***** SOURCE MATERIAL

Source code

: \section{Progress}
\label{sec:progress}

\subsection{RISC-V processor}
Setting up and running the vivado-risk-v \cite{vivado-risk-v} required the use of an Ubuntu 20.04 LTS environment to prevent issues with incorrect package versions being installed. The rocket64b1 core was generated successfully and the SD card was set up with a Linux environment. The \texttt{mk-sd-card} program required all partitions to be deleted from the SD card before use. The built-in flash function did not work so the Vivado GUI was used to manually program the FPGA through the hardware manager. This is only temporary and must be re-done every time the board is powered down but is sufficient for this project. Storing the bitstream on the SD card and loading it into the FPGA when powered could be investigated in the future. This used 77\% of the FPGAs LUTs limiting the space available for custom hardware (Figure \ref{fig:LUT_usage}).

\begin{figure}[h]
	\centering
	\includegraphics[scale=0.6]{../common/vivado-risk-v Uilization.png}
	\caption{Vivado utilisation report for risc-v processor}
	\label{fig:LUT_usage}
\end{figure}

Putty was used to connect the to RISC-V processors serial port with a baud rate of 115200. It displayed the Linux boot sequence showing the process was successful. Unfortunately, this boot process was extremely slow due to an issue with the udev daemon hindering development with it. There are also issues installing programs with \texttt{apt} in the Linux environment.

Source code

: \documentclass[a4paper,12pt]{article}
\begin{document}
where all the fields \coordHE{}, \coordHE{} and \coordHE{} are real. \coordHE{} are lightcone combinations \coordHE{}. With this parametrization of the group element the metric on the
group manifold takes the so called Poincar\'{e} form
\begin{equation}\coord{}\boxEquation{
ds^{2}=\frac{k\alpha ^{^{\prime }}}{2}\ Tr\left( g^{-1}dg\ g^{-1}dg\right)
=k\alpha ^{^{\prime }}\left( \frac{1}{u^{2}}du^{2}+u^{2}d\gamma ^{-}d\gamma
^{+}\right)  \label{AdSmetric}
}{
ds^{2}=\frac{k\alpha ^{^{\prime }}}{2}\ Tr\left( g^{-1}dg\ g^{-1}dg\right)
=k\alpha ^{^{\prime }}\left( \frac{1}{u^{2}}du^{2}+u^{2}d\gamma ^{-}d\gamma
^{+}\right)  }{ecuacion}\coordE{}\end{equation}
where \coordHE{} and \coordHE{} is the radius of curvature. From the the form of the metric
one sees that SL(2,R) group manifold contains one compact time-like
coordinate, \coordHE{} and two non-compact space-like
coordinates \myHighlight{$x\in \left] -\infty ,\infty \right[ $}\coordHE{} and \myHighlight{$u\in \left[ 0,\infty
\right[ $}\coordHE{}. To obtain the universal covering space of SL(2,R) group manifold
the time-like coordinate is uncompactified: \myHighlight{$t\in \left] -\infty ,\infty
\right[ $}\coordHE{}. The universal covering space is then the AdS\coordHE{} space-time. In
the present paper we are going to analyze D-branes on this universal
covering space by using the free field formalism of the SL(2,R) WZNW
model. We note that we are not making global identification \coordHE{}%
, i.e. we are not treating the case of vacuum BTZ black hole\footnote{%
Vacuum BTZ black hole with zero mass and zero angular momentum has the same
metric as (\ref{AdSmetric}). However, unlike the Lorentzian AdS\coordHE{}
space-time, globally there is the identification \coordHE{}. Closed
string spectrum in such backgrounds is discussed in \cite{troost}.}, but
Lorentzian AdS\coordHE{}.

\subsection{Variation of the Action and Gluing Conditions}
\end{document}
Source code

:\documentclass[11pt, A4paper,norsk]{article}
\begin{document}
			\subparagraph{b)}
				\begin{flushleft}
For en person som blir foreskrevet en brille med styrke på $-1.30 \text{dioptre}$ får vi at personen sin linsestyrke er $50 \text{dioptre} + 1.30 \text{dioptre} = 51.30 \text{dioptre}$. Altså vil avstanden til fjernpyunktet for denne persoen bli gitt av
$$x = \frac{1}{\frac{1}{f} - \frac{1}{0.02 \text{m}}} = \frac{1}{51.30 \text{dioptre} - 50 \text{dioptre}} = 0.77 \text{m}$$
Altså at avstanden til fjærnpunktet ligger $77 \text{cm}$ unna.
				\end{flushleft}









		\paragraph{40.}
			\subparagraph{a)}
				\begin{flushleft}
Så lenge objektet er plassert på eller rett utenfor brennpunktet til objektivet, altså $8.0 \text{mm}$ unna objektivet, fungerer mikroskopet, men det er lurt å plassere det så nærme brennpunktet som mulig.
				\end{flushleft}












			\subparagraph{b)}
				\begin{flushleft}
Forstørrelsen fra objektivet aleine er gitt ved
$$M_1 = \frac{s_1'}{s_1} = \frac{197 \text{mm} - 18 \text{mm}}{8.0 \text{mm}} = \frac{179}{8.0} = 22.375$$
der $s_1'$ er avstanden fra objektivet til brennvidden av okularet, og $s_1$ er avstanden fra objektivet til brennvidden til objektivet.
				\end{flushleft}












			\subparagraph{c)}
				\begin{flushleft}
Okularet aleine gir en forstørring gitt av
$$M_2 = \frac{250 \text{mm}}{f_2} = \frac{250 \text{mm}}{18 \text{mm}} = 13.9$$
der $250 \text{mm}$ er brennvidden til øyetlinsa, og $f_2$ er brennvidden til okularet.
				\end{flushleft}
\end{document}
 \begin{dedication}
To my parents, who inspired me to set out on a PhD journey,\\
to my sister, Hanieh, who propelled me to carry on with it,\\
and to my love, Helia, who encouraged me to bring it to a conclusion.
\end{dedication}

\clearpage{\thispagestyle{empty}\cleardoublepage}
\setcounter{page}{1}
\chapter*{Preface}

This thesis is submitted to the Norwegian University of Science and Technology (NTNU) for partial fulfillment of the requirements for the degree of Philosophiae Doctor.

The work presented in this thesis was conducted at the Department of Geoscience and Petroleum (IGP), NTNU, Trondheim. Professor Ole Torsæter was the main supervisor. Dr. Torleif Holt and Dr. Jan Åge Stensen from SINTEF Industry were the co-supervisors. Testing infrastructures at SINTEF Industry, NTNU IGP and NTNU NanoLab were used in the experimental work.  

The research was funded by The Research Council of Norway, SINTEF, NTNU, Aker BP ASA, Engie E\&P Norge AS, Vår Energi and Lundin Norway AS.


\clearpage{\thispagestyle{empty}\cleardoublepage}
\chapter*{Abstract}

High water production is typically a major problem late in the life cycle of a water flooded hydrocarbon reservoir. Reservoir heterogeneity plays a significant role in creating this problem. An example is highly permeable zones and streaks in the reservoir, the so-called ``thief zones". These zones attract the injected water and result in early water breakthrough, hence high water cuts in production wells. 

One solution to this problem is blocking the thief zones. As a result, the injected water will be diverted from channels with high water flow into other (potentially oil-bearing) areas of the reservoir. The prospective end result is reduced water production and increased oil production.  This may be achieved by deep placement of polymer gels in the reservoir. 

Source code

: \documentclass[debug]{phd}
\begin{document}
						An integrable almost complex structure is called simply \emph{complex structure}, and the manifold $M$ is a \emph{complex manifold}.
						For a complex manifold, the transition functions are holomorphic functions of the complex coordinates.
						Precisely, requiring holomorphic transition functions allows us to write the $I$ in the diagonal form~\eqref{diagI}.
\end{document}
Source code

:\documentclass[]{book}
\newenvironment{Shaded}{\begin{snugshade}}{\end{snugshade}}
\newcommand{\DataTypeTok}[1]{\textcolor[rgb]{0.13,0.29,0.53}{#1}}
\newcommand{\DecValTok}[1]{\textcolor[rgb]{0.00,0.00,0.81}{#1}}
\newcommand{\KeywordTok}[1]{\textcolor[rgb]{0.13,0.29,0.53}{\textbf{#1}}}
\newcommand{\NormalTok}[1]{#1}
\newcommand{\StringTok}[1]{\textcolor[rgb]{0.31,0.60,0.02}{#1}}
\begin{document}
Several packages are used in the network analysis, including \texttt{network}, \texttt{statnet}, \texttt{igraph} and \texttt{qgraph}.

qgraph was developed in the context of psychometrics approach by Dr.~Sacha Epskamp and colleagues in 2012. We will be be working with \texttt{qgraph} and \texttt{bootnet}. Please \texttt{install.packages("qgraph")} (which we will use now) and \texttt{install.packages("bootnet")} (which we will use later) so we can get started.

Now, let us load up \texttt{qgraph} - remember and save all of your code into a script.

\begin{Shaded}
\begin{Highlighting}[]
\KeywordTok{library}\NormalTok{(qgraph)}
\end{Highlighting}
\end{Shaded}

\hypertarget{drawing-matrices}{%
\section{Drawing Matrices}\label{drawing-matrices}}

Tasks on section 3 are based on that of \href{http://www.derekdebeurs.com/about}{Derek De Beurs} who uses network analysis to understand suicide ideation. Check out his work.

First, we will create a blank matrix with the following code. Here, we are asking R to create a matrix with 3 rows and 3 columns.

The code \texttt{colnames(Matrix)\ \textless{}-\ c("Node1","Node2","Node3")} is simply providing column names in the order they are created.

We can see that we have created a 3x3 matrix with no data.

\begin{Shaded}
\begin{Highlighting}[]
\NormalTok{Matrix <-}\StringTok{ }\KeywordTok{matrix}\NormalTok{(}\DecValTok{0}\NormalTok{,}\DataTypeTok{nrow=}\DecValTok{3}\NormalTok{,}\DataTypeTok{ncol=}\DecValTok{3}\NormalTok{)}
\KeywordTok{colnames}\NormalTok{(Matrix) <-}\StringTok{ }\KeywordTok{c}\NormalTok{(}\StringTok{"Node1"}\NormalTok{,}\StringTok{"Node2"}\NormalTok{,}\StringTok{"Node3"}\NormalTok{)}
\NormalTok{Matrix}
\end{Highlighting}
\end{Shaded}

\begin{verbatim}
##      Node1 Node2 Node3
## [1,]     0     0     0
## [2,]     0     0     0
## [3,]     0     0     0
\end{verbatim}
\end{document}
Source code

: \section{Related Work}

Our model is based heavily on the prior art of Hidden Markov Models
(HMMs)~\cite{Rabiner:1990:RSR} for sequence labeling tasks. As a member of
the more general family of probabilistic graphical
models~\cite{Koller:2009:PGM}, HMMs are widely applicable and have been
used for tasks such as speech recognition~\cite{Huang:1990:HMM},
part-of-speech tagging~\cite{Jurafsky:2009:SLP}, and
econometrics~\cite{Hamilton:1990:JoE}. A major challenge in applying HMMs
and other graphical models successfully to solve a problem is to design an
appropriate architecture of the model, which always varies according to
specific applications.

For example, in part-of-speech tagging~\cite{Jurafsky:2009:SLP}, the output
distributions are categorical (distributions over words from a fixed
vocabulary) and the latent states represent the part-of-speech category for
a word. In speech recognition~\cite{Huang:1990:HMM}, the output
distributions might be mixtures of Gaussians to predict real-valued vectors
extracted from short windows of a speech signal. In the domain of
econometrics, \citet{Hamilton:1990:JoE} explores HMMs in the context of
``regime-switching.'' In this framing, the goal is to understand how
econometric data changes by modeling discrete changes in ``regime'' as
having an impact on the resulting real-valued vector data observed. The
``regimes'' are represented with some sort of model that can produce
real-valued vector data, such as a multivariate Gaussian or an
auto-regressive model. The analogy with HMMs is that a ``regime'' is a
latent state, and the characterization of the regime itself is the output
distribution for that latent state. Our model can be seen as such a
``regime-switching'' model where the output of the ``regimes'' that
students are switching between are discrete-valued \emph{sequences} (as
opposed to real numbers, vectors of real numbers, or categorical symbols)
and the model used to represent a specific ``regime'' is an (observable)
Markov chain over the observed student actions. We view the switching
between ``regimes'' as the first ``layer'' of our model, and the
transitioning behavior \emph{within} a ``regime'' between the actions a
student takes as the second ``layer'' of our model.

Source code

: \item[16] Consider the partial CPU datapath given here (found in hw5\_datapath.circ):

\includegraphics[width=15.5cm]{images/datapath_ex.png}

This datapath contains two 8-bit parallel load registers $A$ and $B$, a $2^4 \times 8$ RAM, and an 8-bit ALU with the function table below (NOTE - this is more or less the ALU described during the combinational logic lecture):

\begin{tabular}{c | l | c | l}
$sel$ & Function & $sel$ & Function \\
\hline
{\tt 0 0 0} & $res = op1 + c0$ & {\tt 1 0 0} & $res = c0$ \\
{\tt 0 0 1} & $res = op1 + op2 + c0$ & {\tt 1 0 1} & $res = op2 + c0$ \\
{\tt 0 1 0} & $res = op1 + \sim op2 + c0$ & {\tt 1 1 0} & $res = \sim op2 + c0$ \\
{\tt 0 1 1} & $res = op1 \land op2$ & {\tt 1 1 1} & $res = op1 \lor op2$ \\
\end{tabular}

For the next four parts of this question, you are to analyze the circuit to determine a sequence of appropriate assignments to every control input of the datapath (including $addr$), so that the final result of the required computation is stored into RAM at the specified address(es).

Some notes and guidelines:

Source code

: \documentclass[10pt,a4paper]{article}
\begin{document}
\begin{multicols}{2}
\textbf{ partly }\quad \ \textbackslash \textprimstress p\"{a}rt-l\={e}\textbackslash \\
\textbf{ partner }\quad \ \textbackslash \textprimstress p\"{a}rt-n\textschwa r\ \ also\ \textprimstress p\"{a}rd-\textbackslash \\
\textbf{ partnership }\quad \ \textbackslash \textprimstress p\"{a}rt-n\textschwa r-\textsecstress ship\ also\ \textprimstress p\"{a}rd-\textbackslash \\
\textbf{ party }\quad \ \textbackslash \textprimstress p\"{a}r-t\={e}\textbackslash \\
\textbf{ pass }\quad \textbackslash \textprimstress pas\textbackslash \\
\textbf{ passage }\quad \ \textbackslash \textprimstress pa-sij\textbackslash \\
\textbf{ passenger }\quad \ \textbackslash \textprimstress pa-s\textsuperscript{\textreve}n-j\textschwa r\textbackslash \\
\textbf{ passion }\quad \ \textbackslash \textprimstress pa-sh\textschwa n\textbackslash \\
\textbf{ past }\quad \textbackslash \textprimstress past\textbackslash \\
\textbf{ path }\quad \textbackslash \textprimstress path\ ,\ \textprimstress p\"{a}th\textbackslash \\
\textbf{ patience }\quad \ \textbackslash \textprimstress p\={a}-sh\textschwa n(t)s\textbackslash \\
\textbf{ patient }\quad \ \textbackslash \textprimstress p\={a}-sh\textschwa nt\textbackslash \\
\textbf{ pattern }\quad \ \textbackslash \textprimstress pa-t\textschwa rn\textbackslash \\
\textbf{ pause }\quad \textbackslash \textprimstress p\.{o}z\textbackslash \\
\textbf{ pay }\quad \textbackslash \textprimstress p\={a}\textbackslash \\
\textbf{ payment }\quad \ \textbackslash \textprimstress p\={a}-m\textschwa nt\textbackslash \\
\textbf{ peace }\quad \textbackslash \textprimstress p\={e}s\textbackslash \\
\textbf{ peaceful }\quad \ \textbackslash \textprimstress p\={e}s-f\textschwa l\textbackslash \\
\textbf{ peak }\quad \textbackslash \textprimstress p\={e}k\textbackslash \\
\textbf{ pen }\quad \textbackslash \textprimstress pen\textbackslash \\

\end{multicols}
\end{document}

**********

WORK TO COMPLETE:
Once you reach the line with "We can see that" in the data above, copy it and every line after it exactly, up to and including the line with "specific applications.".

WRITTEN SOLUTION:
We can see that we have created a 3x3 matrix with no data.

\begin{Shaded}
\begin{Highlighting}[]
\NormalTok{Matrix <-}\StringTok{ }\KeywordTok{matrix}\NormalTok{(}\DecValTok{0}\NormalTok{,}\DataTypeTok{nrow=}\DecValTok{3}\NormalTok{,}\DataTypeTok{ncol=}\DecValTok{3}\NormalTok{)}
\KeywordTok{colnames}\NormalTok{(Matrix) <-}\StringTok{ }\KeywordTok{c}\NormalTok{(}\StringTok{"Node1"}\NormalTok{,}\StringTok{"Node2"}\NormalTok{,}\StringTok{"Node3"}\NormalTok{)}
\NormalTok{Matrix}
\end{Highlighting}
\end{Shaded}

\begin{verbatim}
##      Node1 Node2 Node3
## [1,]     0     0     0
## [2,]     0     0     0
## [3,]     0     0     0
\end{verbatim}
\end{document}
Source code

: \section{Related Work}

Our model is based heavily on the prior art of Hidden Markov Models
(HMMs)~\cite{Rabiner:1990:RSR} for sequence labeling tasks. As a member of
the more general family of probabilistic graphical
models~\cite{Koller:2009:PGM}, HMMs are widely applicable and have been
used for tasks such as speech recognition~\cite{Huang:1990:HMM},
part-of-speech tagging~\cite{Jurafsky:2009:SLP}, and
econometrics~\cite{Hamilton:1990:JoE}. A major challenge in applying HMMs
and other graphical models successfully to solve a problem is to design an
appropriate architecture of the model, which always varies according to
specific applications.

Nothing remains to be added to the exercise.